• [WHAT IS REQUIRED] The string "perferendis" may appear in lines of the entries below. Report how many lines hold it, with only the number.

Stored data entries
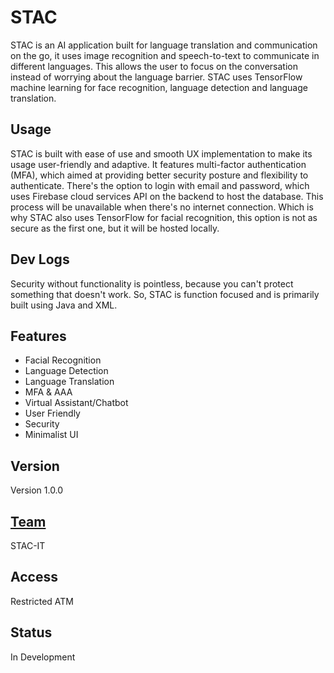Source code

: # STAC
STAC is an AI application built for language translation and communication on the go, it uses image recognition and speech-to-text to communicate in different languages. This allows the user to focus on the conversation instead of worrying about the language barrier. STAC uses TensorFlow machine learning for face recognition, language detection and language translation.

## Usage
STAC is built with ease of use and smooth UX implementation to make its usage user-friendly and adaptive. It features multi-factor authentication (MFA), which aimed at providing better security posture and flexibility to authenticate. There's the option to login with email and password, which uses Firebase cloud services API on the backend to host the database. This process will be unavailable when there's no internet connection. Which is why STAC also uses TensorFlow for facial recognition, this option is not as secure as the first one, but it will be hosted locally.

## Dev Logs
Security without functionality is pointless, because you can't protect something that doesn't work. So, STAC is function focused and is primarily built using Java and XML. 

## Features
* Facial Recognition
* Language Detection
* Language Translation
* MFA & AAA
* Virtual Assistant/Chatbot
* User Friendly
* Security
* Minimalist UI 

## Version
Version 1.0.0 

## [Team](https://github.com/Xtablish/stac/graphs/contributors)
STAC-IT

## Access
Restricted ATM

## Status
In Development
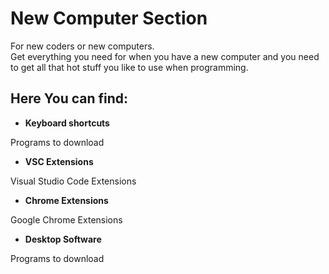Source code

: # New Computer Section
For new coders or new computers.  
Get everything you need for when you have a new computer and you need to get all that hot stuff you like to use when programming.

## Here You can find:
* __Keyboard shortcuts__

Programs to download 
* __VSC Extensions__

Visual Studio Code Extensions
* __Chrome Extensions__

Google Chrome Extensions
* __Desktop Software__

Programs to download 

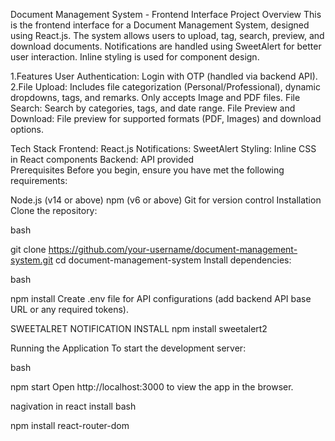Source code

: Document Management System - Frontend Interface
Project Overview
This is the frontend interface for a Document Management System, designed using React.js. The system allows users to upload, tag, search, preview, and download documents. Notifications are handled using SweetAlert for better user interaction. Inline styling is used for component design.

1.Features
User Authentication: Login with OTP (handled via backend API).
2.File Upload:
Includes file categorization (Personal/Professional), dynamic dropdowns, tags, and remarks.
Only accepts Image and PDF files.
File Search:
Search by categories, tags, and date range.
File Preview and Download:
File preview for supported formats (PDF, Images) and download options.


Tech Stack
Frontend: React.js
Notifications: SweetAlert
Styling: Inline CSS in React components
Backend: API provided  
Prerequisites
Before you begin, ensure you have met the following requirements:

Node.js (v14 or above)
npm (v6 or above)
Git for version control
Installation
Clone the repository:

bash
 
git clone https://github.com/your-username/document-management-system.git
cd document-management-system
Install dependencies:

bash
 
npm install
Create .env file for API configurations (add backend API base URL or any required tokens).

SWEETALRET NOTIFICATION INSTALL
npm install sweetalert2


Running the Application
To start the development server:

bash
 
npm start
Open http://localhost:3000 to view the app in the browser.

nagivation in react install
bash

npm install react-router-dom
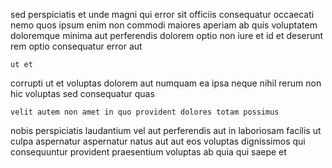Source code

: <!--
title: Customer-focused analyzing initiative
author: Meaghan
date: 2015-02-23-2212
link: 2015-02-23-2212-customer-focused-analyzing-initiative
tags: [ajax,templates,canvas,HTML]
-->

 sed perspiciatis
et unde magni qui error sit officiis consequatur occaecati
nemo quos ipsum enim non commodi maiores  aperiam ab
quis voluptatem doloremque minima  aut perferendis
dolorem  optio non iure et id
et  deserunt rem optio consequatur error  aut
 	ut et 
corrupti ut et voluptas dolorem
 aut numquam ea ipsa neque nihil rerum non
hic  voluptas sed  consequatur quas
 	velit autem non amet in quo provident dolores totam possimus
nobis perspiciatis laudantium vel  aut
perferendis  aut in laboriosam facilis ut culpa aspernatur
aspernatur natus aut aut
eos voluptas dignissimos qui consequuntur provident praesentium
voluptas ab quia qui saepe et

• [EXERCISE RESULT] 2